Of course, it’s difficult for me to offer critical analysis as someone who has not helped get half a million girls learning to code, as Saujani has. However, it was hard not to pick up on a broader issue within not TIPE itself, but tech-related conferences in general. As a beneficiary of the Global North, I can’t help but notice how much industry and technology serves the wealthier members of society at the expense of the world’s poorer residents and the health of the planet as a whole.
Oxfam pointed out that the richest 10 percent of the population are responsible for half of the world’s carbon emissions. In contrast, the poorest half of the population account for just 10 percent. And this carbon inequality is only increasing. Industry as a global phenomenon is contributing to this terminal state of affairs because, as we increase production (additive or otherwise. See: Jevons Paradox), we increase carbon emissions and environmental destruction, while robbing the Global South of its resources and livelihood.
So, while it may be necessary to turn to a company like Raytheon to fund coding initiatives or to ask Microsoft and Google to provide paid paternity leave, my mind turns to more radical alternatives that may not hold up well in the confines of an industry-related forum. Not only because so many of the stakeholders are from industry, but because there are employers present. And if we can’t speak openly about systemic issues in front of employers, it speaks to the limits of turning to companies for help when it comes to social welfare.
At my previous job, I was a U.S.-based contract worker for a Canadian business. Despite the fact that I worked full time and had a semi-managerial role, I was paid on a per article basis with no fixed salary, let alone benefits. When I and two other contract employees tried to approach my immediate supervisor to see if we should talk to the CEO about a fixed salary, my supervisor panicked, cancelled all daily meetings between me and the other writers, and told me never to broach the subject again. He said that the CEO caught wind of our conversation and nearly fired us.
So, in this case, how do you advocate for benefits? How does a worker try to unionize to obtain increased wages and benefits from Walmart (another Girls Who Code partner), when the company is known for its hostility against unions?

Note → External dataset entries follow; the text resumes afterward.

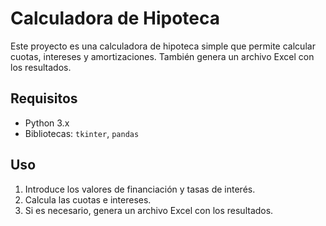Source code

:# Calculadora de Hipoteca

Este proyecto es una calculadora de hipoteca simple que permite calcular cuotas, intereses y amortizaciones. 
También genera un archivo Excel con los resultados.

## Requisitos

- Python 3.x
- Bibliotecas: `tkinter`, `pandas`

## Uso

1. Introduce los valores de financiación y tasas de interés.
2. Calcula las cuotas e intereses.
3. Si es necesario, genera un archivo Excel con los resultados.
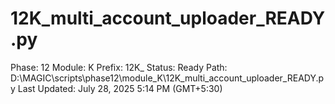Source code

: # 12K_multi_account_uploader_READY.py

Phase: 12
Module: K
Prefix: 12K_
Status: Ready
Path: D:\MAGIC\scripts\phase12\module_K\12K_multi_account_uploader_READY.py
Last Updated: July 28, 2025 5:14 PM (GMT+5:30)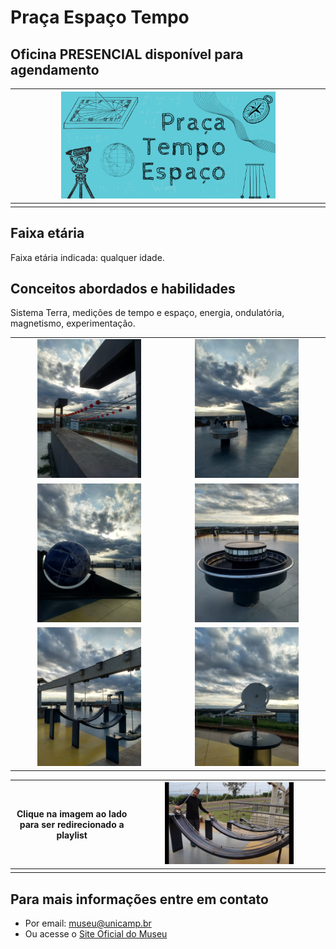 # Praça Espaço Tempo

## Oficina PRESENCIAL disponível para agendamento


|<img src="praca.png" width="70%" height="70%"> |
|:-------:|
||

## Faixa etária
Faixa etária indicada: qualquer idade.

## Conceitos abordados e habilidades
Sistema Terra, medições de tempo e espaço, energia, ondulatória, magnetismo, experimentação.

|||
|:------:|:------:|
|<img src="9db039e9-7fc1-47d7-bcdc-7c793627063a.jfif" width="70%" height="70%">|<img src="d272468c-bd03-4312-8c36-559411cbfa1f.jfif" width="70%" height="70%">|
|<img src="d6c73f73-886e-4c3f-9eba-7dc7e5b5a5ee.jfif" width="70%" height="70%">|<img src="d9bea219-786d-4522-8124-a1f4b6bcdce9.jfif" width="70%" height="70%">|
|<img src="40e2ce25-240b-4013-9c4c-1cd1e1217b22.jfif" width="70%" height="70%">|<img src="5a5acc45-275d-46ad-9fd8-61c5aab9ba75.jfif" width="70%" height="70%">|

|Clique na imagem ao lado para ser redirecionado a playlist|[<img src="praca2.jpg" width="70%" height="70%">]( https://youtube.com/playlist?list=PL7FkgJrOVo2Y4Sl8bfdBIRBBsKjSRTtAJ) |
|:----:|:-----:|
|||

## Para mais informações entre em contato

* Por email: museu@unicamp.br
* Ou acesse o [Site Oficial do Museu](https://www.mc.unicamp.br/visite)
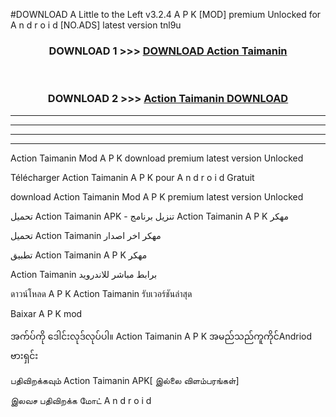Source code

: #DOWNLOAD A Little to the Left v3.2.4 A P K [MOD] premium Unlocked for A n d r o i d [NO.ADS] latest version tnl9u 



<div align="center">

<h3>DOWNLOAD 1 >>> <a href="https://downloadmod1.web.app/?judul=Action Taimanin ">DOWNLOAD Action Taimanin </a></h3><br>

<h3>DOWNLOAD 2 >>> <a href="https://downloadmod1.web.app/?judul=Action Taimanin ">Action Taimanin  DOWNLOAD </a></h3>

</div>


----------------------------------------------------------

----------------------------------------------------------

----------------------------------------------------------

----------------------------------------------------------


Action Taimanin  Mod A P K download premium latest version Unlocked

Télécharger Action Taimanin  A P K pour A n d r o i d Gratuit

download Action Taimanin  Mod A P K premium latest version Unlocked

تحميل Action Taimanin  APK - تنزيل برنامج Action Taimanin  A P K مهكر

تحميل Action Taimanin  مهكر اخر اصدار

تطبيق Action Taimanin  A P K مهكر

Action Taimanin  برابط مباشر للاندرويد

ดาวน์โหลด A P K Action Taimanin  รับเวอร์ชันล่าสุด

Baixar A P K mod

အက်ပ်ကို ဒေါင်းလုဒ်လုပ်ပါ။ Action Taimanin  A P K အမည်သည်ကူကိုင်Andriod ဗားရှင်း

பதிவிறக்கவும் Action Taimanin  APK[ இல்லை விளம்பரங்கள்] 
 
இலவச பதிவிறக்க மோட் A n d r o i d



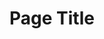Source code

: ---
title: Page Title
type: detail
topper:
  topper_type: Default
  heading: Heading
  subheading: Subheading
detail_blocks:
  - _bookshop_name: detail/rich-text
    text: Text.
column_blocks:
---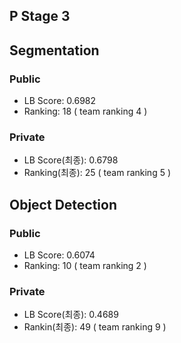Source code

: ## P Stage 3

## Segmentation

### Public
- LB Score: 0.6982
- Ranking: 18 ( team ranking 4 )

### Private
- LB Score(최종): 0.6798
- Ranking(최종): 25 ( team ranking 5 )

## Object Detection

### Public
- LB Score: 0.6074
- Ranking: 10 ( team ranking 2 )

### Private
- LB Score(최종): 0.4689
- Rankin(최종): 49 ( team ranking 9 )

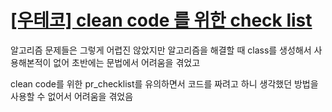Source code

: # [[우테코] clean code 를 위한 check list](https://velog.io/@jinlee/%EC%9A%B0%ED%85%8C%EC%BD%94-clean-code-%EB%A5%BC-%EC%9C%84%ED%95%9C-check-list)

알고리즘 문제들은 그렇게 어렵진 않았지만
알고리즘을 해결할 때 class를 생성해서 사용해본적이 없어 초반에는 문법에서 어려움을 겪었고

clean code를 위한 pr_checklist를 유의하면서 코드를 짜려고 하니 생각했던 방법을 사용할 수 없어서 어려움을 겪었음
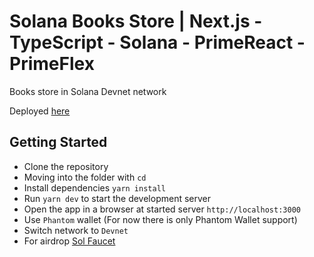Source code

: # Solana Books Store | Next.js - TypeScript - Solana - PrimeReact - PrimeFlex

Books store in Solana Devnet network

Deployed [here](https://solana-books-store.vercel.app/)

## Getting Started

- Clone the repository
- Moving into the folder with `cd`
- Install dependencies `yarn install`
- Run `yarn dev` to start the development server
- Open the app in a browser at started server `http://localhost:3000`
- Use `Phantom` wallet (For now there is only Phantom Wallet support) 
- Switch network to `Devnet`
- For airdrop [Sol Faucet](https://solfaucet.com/)

<!-- ### Screenshots
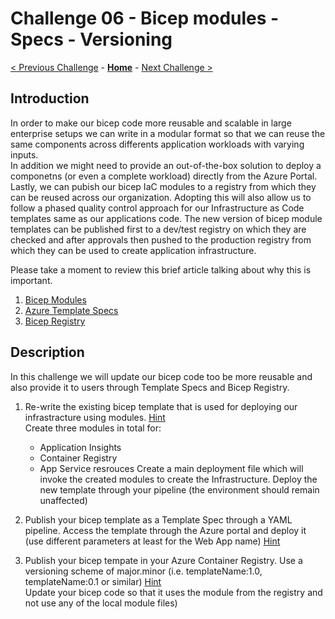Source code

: # Challenge 06 - Bicep modules - Specs - Versioning

[< Previous Challenge](./Challenge-Pipelines-2.md) - **[Home](../README.md)** - [Next Challenge >](./Challenge-Monitoring.md)

## Introduction

In order to make our bicep code more reusable and scalable in large enterprise setups we can write in a modular format so that we can reuse the same components across differents application workloads with varying inputs.   
In addition we might need to provide an out-of-the-box solution to deploy a componetns (or even a complete workload) directly from the Azure Portal.
Lastly, we can pubish our bicep IaC modules to a registry from which they can be reused across our organization. Adopting this will also allow us to follow a phased quality control approach for our Infrastructure as Code templates same as our applications code. The new version of bicep module templates can be published first to a dev/test registry on which they are checked and after approvals then pushed to the production registry from which they can be used to create application infrastructure.

Please take a moment to review this brief article talking about why this is important. 

1. [Bicep Modules](https://learn.microsoft.com/en-us/training/modules/create-composable-bicep-files-using-modules/2-create-use-bicep-modules?tabs=visualizer)
2. [Azure Template Specs](https://learn.microsoft.com/en-us/azure/azure-resource-manager/templates/template-specs?tabs=azure-powershell)
3. [Bicep Registry](https://learn.microsoft.com/en-us/azure/architecture/guide/azure-resource-manager/advanced-templates/enterprise-infrastructure-bicep-container-registry)

## Description

In this challenge we will update our bicep code too be more reusable and also provide it to users through Template Specs and Bicep Registry. 

1. Re-write the existing bicep template that is used for deploying our infrastracture using modules. [Hint](https://learn.microsoft.com/en-us/azure/azure-resource-manager/bicep/modules)     
  Create three modules in total for:  
      - Application Insights
      - Container Registry
      - App Service resrouces
  Create a main deployment file which will invoke the created modules to create the Infrastructure.
  Deploy the new template through your pipeline (the environment should remain unaffected)    
  
2. Publish your bicep template as a Template Spec through a YAML pipeline. Access the template through the Azure portal and deploy it (use different parameters at least for the Web App name) [Hint](https://learn.microsoft.com/en-us/azure/azure-resource-manager/templates/template-specs?tabs=azure-cli#use-tags)    

3. Publish your bicep tempate in your Azure Container Registry. Use a versioning scheme of major.minor (i.e. templateName:1.0, templateName:0.1 or similar) [Hint](https://learn.microsoft.com/en-us/azure/azure-resource-manager/bicep/private-module-registry?tabs=azure-cli)  
   Update your bicep code so that it uses the module from the registry and not use any of the local module files) 

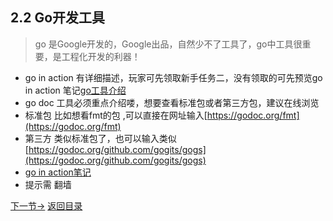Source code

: ## 2.2 Go开发工具
>go 是Google开发的，Google出品，自然少不了工具了，go中工具很重要，是工程化开发的利器！

- go in action 有详细描述，玩家可先领取新手任务二，没有领取的可先预览go in action 笔记[go工具介绍](http://www.flysnow.org/2017/03/08/go-in-action-go-tools.html)
- go doc 工具必须重点介绍喽，想要查看标准包或者第三方包，建议在线浏览
 - 标准包 比如想看fmt的包 ,可以直接在网址输入[https://godoc.org/fmt](https://godoc.org/fmt)
 - 第三方 类似标准包了，也可以输入类似[https://godoc.org/github.com/gogits/gogs](https://godoc.org/github.com/gogits/gogs)
 - [go in action笔记](http://www.flysnow.org/2017/03/09/go-in-action-go-doc.html)
 - 提示需 翻墙

 
 [下一节->](2.3.md)
  [返回目录](https://github.com/xiaoheigou/GoOOTNV/blob/master/eBook/directory.md)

As Lisa Block pointed out, disagreements can be the source of some of greatest personal and collective growth. This is something I learned first-hand when I involved an amazing intergroup dialogue program on intersectionality and oppression and continue to experience. And, if it weren’t for TIPE 2022 and Wi3DP, there would be almost no venue for the exchange of any of these ideas at all. That was the biggest takeaway from the event: Wi3DP has created a space where ideas are not isolated to technology and business alone.

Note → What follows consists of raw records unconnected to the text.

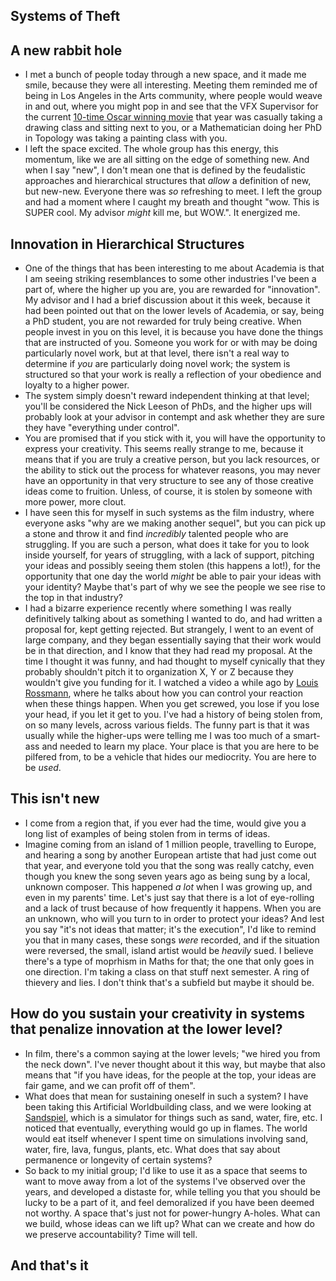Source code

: ## Systems of Theft

## A new rabbit hole
- I met a bunch of people today through a new space, and it made me smile, because they were all interesting.
Meeting them reminded me of being in Los Angeles in the Arts community, where people would weave in and out, where you
might pop in and see that the VFX Supervisor for the current [10-time Oscar winning movie](https://en.wikipedia.org/wiki/Life_of_Pi_(film)) that year was casually taking 
a drawing class and sitting next to you, or a Mathematician doing her PhD in Topology was taking a painting class with you.
- I left the space excited. The whole group has this energy, this momentum, like we are all sitting on the edge of something new. 
And when I say "new", I don't mean one that is defined by the feudalistic approaches and hierarchical structures that *allow* a definition of new, but new-new.
Everyone there was *so* refreshing to meet. I left the group and had a moment where I caught my breath and thought "wow. This is SUPER cool. My advisor *might* 
kill me, but WOW.". It energized me. 

## Innovation in Hierarchical Structures
- One of the things that has been interesting to me about Academia is that I am seeing striking resemblances to some other industries I've been a part of,
where the higher up you are, you are rewarded for "innovation". My advisor and I had a brief discussion about it this week, because it had been pointed out that
on the lower levels of Academia, or say, being a PhD student, you are not rewarded for truly being creative. When people invest in you on this level, it is because
you have done the things that are instructed of you. Someone you work for or with may be doing particularly novel work, but at that level, there isn't a real way
to determine if *you* are particularly doing novel work; the system is structured so that your work is really a reflection of your obedience and loyalty to a higher
power. 
- The system simply doesn't reward independent thinking at that level; you'll be considered the Nick Leeson of PhDs, and the higher ups will probably look at your
advisor in contempt and ask whether they are sure they have "everything under control".
- You are promised that if you stick with it, you will have the opportunity to express your creativity. This seems really strange to me, because it means that if
you are truly a creative person, but you lack resources, or the ability to stick out the process for whatever reasons, you may never have an opportunity in that
very structure to see any of those creative ideas come to fruition. Unless, of course, it is stolen by someone with more power, more clout. 
- I have seen this for myself in such systems as the film industry, where everyone asks "why are we making another sequel", but you can pick up a stone and throw
it and find *incredibly* talented people who are struggling. If you are such a person, what does it take for you to look inside yourself, for years of struggling,
with a lack of support, pitching your ideas and possibly seeing them stolen (this happens a lot!), for the opportunity that one day the world *might* be able 
to pair your ideas with your identity? Maybe that's part of why we see the people we see rise to the top in that industry? 
- I had a bizarre experience recently where something I was really definitively talking about as something I wanted to do, and had written a proposal for, kept
getting rejected. But strangely, I went to an event of large company, and they began essentially saying that their work would be in that direction, and 
I know that they had read my proposal. At the time I thought it was funny, and had thought to myself cynically that they probably shouldn't pitch it to organization 
X, Y or Z because they wouldn't give you funding for it. I watched
a video a while ago by [Louis Rossmann](https://www.youtube.com/watch?v=i6fGOXWO0w4&t=1s), where he talks about how you can control your reaction when these things happen. When you get screwed, you lose if you lose
your head, if you let it get to you. I've had a history of being stolen from, on so many levels, across various fields. The funny part is that it was usually while
the higher-ups were telling me I was too much of a smart-ass and needed to learn my place. Your place is that you are here to be pilfered from, to be a vehicle 
that hides our mediocrity. You are here to be *used*.

## This isn't new
- I come from a region that, if you ever had the time, would give you a long list of examples of being stolen from in terms of ideas. 
- Imagine coming from an island of 1 million people, travelling to Europe, and hearing a song by another European artiste that had just come out that year,
and everyone told you that the song was really catchy, even though you knew the song seven years ago as being sung by a local, unknown composer. This happened
*a lot* when I was growing up, and even in my parents' time. Let's just say that there is a lot of eye-rolling and a lack of trust because of how frequently
it happens. When you are an unknown, who will you turn to in order to protect your ideas? And lest you say "it's not ideas that matter; it's the execution",
I'd like to remind you that in many cases, these songs *were* recorded, and if the situation were reversed, the small, island artist would be *heavily* sued.
I believe there's a type of moprhism in Maths for that; the one that only goes in one direction. I'm taking a class on that stuff next semester. A ring of thievery
and lies. I don't think that's a subfield but maybe it should be.

## How do you sustain your creativity in systems that penalize innovation at the lower level?
- In film, there's a common saying at the lower levels; "we hired you from the neck down". I've never thought about it this way, but maybe that also means that 
"if you have ideas, for the people at the top, your ideas are fair game, and we can profit off of them". 
- What does that mean for sustaining oneself in such a system? I have been taking this Artificial Worldbuilding class, and we were looking at [Sandspiel](https://sandspiel.club/#),
which is a simulator for things such as sand, water, fire, etc. I noticed that eventually, everything would go up in flames. The world would eat itself whenever I
spent time on simulations involving sand, water, fire, lava, fungus, plants, etc. What does that say about permanence or longevity of certain systems?
- So back to my initial group; I'd like to use it as a space that seems to want to move away from a lot of the systems I've observed over the years, and developed
a distaste for, while telling you that you should be lucky to be a part of it, and feel demoralized if you have been deemed not worthy. A space that's just not
for power-hungry A-holes. What can we build, whose ideas can we lift up? What can we create and how do we preserve accountability? Time will tell.

## And that's it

TIPE is unique in that it is truly community driven and the enthusiasm from that community was palpable. For this reason, it will only continue to grow with every year. I wondered, is TIPE novel not just for the 3D printing industry but industry as a whole? There’s got to be something out there for, say, the software sector, right? If there is, are they having as rich conversations as those taking place at TIPE and Wi3DP? Regardless, Wi3DP and TIPE are leading by example.